Quote the whole listing word for word. Do not include the pictures.
________________
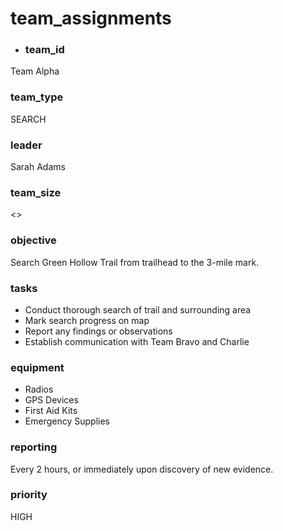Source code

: # team_assignments
- ### team_id
Team Alpha
### team_type
SEARCH
### leader
Sarah Adams
### team_size
<>
### objective
Search Green Hollow Trail from trailhead to the 3-mile mark.
### tasks
- Conduct thorough search of trail and surrounding area
- Mark search progress on map
- Report any findings or observations
- Establish communication with Team Bravo and Charlie
### equipment
- Radios
- GPS Devices
- First Aid Kits
- Emergency Supplies
### reporting
Every 2 hours, or immediately upon discovery of new evidence.
### priority
HIGH
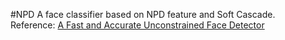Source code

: #NPD
A face classifier based on NPD feature and Soft Cascade.<br>
Reference:
[A Fast and Accurate Unconstrained Face Detector](https://pdfs.semanticscholar.org/dd29/f75c854b3175b958de72e6f0b11474c6cc1b.pdf)
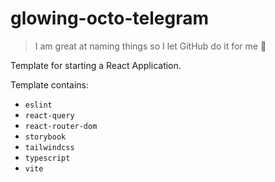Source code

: # glowing-octo-telegram

> I am great at naming things so I let GitHub do it for me 🤡

Template for starting a React Application.

Template contains:

- `eslint`
- `react-query`
- `react-router-dom`
- `storybook`
- `tailwindcss`
- `typescript`
- `vite`
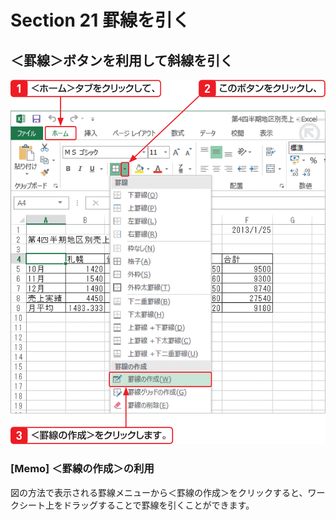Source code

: # Section 21 罫線を引く

## ＜罫線＞ボタンを利用して斜線を引く

![](001.png)

### [Memo] ＜罫線の作成＞の利用

図の方法で表示される罫線メニューから＜罫線の作成＞をクリックすると、ワークシート上をドラッグすることで罫線を引くことができます。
________________
## YOUR RESPONSE
Source code

: # team_assignments
- ### team_id
Team Alpha
### team_type
SEARCH
### leader
Sarah Adams
### team_size
<>
### objective
Search Green Hollow Trail from trailhead to the 3-mile mark.
### tasks
- Conduct thorough search of trail and surrounding area
- Mark search progress on map
- Report any findings or observations
- Establish communication with Team Bravo and Charlie
### equipment
- Radios
- GPS Devices
- First Aid Kits
- Emergency Supplies
### reporting
Every 2 hours, or immediately upon discovery of new evidence.
### priority
HIGH
Source code

: #NPD
A face classifier based on NPD feature and Soft Cascade.<br>
Reference:
[A Fast and Accurate Unconstrained Face Detector](https://pdfs.semanticscholar.org/dd29/f75c854b3175b958de72e6f0b11474c6cc1b.pdf)
Source code

: # glowing-octo-telegram

> I am great at naming things so I let GitHub do it for me 🤡

Template for starting a React Application.

Template contains:

- `eslint`
- `react-query`
- `react-router-dom`
- `storybook`
- `tailwindcss`
- `typescript`
- `vite`
Source code

: # Section 21 罫線を引く

## ＜罫線＞ボタンを利用して斜線を引く

![](001.png)

### [Memo] ＜罫線の作成＞の利用

図の方法で表示される罫線メニューから＜罫線の作成＞をクリックすると、ワークシート上をドラッグすることで罫線を引くことができます。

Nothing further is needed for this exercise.